I’m back blogging after many months of keeping silent, for good and bad reasons.
This week-end, I finally had the opportunity to sit relaxed and rested and think again to what had kept me so busy in real life and so silent in digital life.
That questionning was triggered by two similar and consecutive requests: trainees of the compaby coming to me to identify their topics for their final paper, but more fundamentaly trying to get a sense of their action and see how to position themselves soon on the marketplace. One is interested in recruitment and wants to enquire more about the role of social networks. Another is interested in professional training but is scratching is head on the role of online communities, tablets, and gaming.
To both I gave a simple and similar answer: the digitization of recruitment/training.
My rationale was that instead of opposing classical ways of recruiting or training, it was probably more interesting and future-proof to look into how the Internet and Digital were impacting, complementing, revamping classical practices.
I was illustrating my point with examples of the time I was with the National Library Board in Singapore: service redesign and crowdsourcing of content digitization.
As this blog shows, I’m passionate about Enterprise 2.0 aka Enterprise Social Business as Jeff Dachis and his crew have renamed it.
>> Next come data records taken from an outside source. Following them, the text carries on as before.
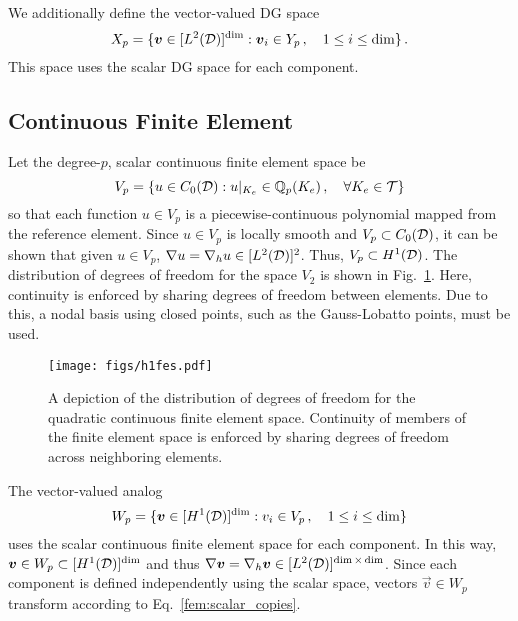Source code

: \documentclass[../doc.tex]{subfiles}
\begin{document}
We additionally define the vector-valued DG space 
	\begin{equation}
		X_p = \{ \boldsymbol{v} \in [L^2(\mathcal{D})]^{\dim} : \boldsymbol{v}_i \in Y_p \,, \quad 1 \leq i \leq \dim \} \,. 
	\end{equation}
This space uses the scalar DG space for each component. 

\subsection{Continuous Finite Element}
Let the degree-$p$, scalar continuous finite element space be
	\begin{equation}
		V_p = \{ u \in C_0(\mathcal{D}) : u|_{K_e} \in \mathbb{Q}_{p}(K_e) \,, \quad \forall K_e \in\mathcal{T} \} 
	\end{equation}
so that each function $u\in V_p$ is a piecewise-continuous polynomial mapped from the reference element. Since $u \in V_p$ is locally smooth and $V_p \subset C_0(\mathcal{D})$, it can be shown that given $u\in V_p$, $\nabla u = \nabla_h u \in [L^2(\mathcal{D})]^2$. Thus, $V_p \subset H^1(\mathcal{D})$. The distribution of degrees of freedom for the space $V_2$ is shown in Fig.~\ref{fem:h1fes}. Here, continuity is enforced by sharing degrees of freedom between elements. Due to this, a nodal basis using closed points, such as the Gauss-Lobatto points, must be used. 
\begin{figure}
\centering
\texttt{[image: figs/h1fes.pdf]}
\caption{A depiction of the distribution of degrees of freedom for the quadratic continuous finite element space. Continuity of members of the finite element space is enforced by sharing degrees of freedom across neighboring elements.}
\label{fem:h1fes}
\end{figure}

The vector-valued analog 
	\begin{equation}
		W_p = \{ \boldsymbol{v} \in [H^1(\mathcal{D})]^{\dim}: v_i \in V_p \,, \quad 1 \leq i \leq \dim \} 
	\end{equation}
uses the scalar continuous finite element space for each component. In this way, $\boldsymbol{v} \in W_p \subset [H^1(\mathcal{D})]^{\dim}$ and thus $\nabla\boldsymbol{v} = \nabla_h\boldsymbol{v} \in [L^2(\mathcal{D})]^{\dim\times\dim}$. Since each component is defined independently using the scalar space, vectors $\vec{v} \in W_p$ transform according to Eq.~\ref{fem:scalar_copies}. 
\end{document}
When you take a step back, Enterprise 2.0 is all about the digitization of the corporation:
- How Internet impacts the way people collaborate – key words being enterprise social networks, empowerment, mobility, nomadism
- How Internet impacts the way corporations engage with their customers – key works being social media, ecommerce, big data, crowdsourcing, last mile, 3D printing
- How Internet impacts the way corporations engage with their partners – key words being extended enterprise
Behind are questions around business models and industrial models.
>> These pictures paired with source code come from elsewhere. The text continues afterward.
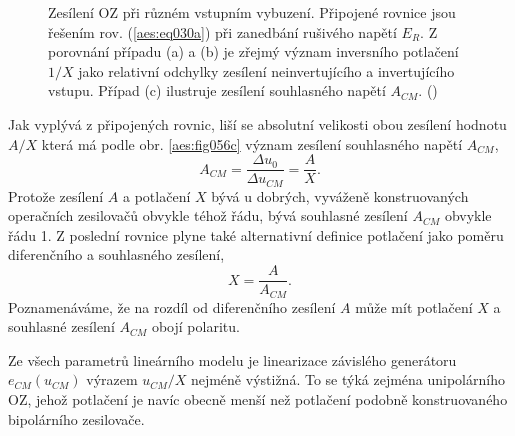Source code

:         \begin{figure}[ht!]  %
          \centering
            {}
          \newline                                                      
            {}        
          \newline                                                 
            {}             
          \caption{Zesílení OZ při různém vstupním vybuzení. Připojené rovnice jsou řešením rov.
                  (\ref{aes:eq030a}) při zanedbání rušivého napětí \(E_R\). Z porovnání případu (a)
                  a (b) je zřejmý význam inversního potlačení \(1/X\) jako relativní odchylky 
                  zesílení neinvertujícího a invertujícího vstupu. Případ (c) ilustruje zesílení 
                  souhlasného napětí \(A_{CM}\). (\cite[s.~28]{Dostal})}
          \label{aes:fig056}
        \end{figure}

        Jak vyplývá z připojených rovnic, liší se absolutní velikosti obou zesílení hodnotu \(A/X\)
        která má podle obr. \ref{aes:fig056c} význam zesílení souhlasného napětí \(A_{CM}\),
        \begin{equation*}
          A_{CM} = \dfrac{\Delta u_0}{\Delta u_{CM}} = \dfrac{A}{X}.
        \end{equation*}
        Protože zesílení \(A\) a potlačení \(X\) bývá u dobrých, vyváženě konstruovaných operačních
        zesilovačů obvykle téhož řádu, bývá souhlasné zesílení \(A_{CM}\) obvykle řádu 1. Z poslední
        rovnice plyne také alternativní definice potlačení jako poměru diferenčního a souhlasného
        zesílení,
        \begin{equation*}
          X = \dfrac{A}{A_{CM}}.
        \end{equation*}
        Poznamenáváme, že na rozdíl od diferenčního zesílení \(A\) může mít potlačení \(X\) a
        souhlasné zesílení \(A_{CM}\) obojí polaritu.

        Ze všech parametrů lineárního modelu je linearizace závislého generátoru \(e_{CM}(u_{CM})\)
        výrazem \(u_{CM}/X\) nejméně výstižná. To se týká zejména unipolárního OZ, jehož potlačení
        je navíc obecně menší než potlačení podobně konstruovaného bipolárního zesilovače.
That’s for the enterprise, but the Internet impacts potentially everything and has a powerful disintermediating effect that shuffles the cards: identity, education, information, justice, democracy, diplomacy, commons, currency, piracy, healthcare, and more. When you look at who’s successful lately – as a country, as a corporation or an entrepreneur, as an employee – most of the time it’s those who have been anticipating the digitization of their world. They have been building competitive advantage attracting talents or training themselves, changing their industrial models and enriching their business models. Those who haven’t, by lack of understanding or comfort with the past, run into troubles or survive with subsidies.
Obviously, it takes more than that to be more successful. Yet, I firmly believe that the way we make sense of the world impacts the way we cope with and thrive in it.
Inquiring into the digitization of our world is a powerful way to make sense out of all the changes that most of us hardly understand, fear and try preventing. Try it and let me know!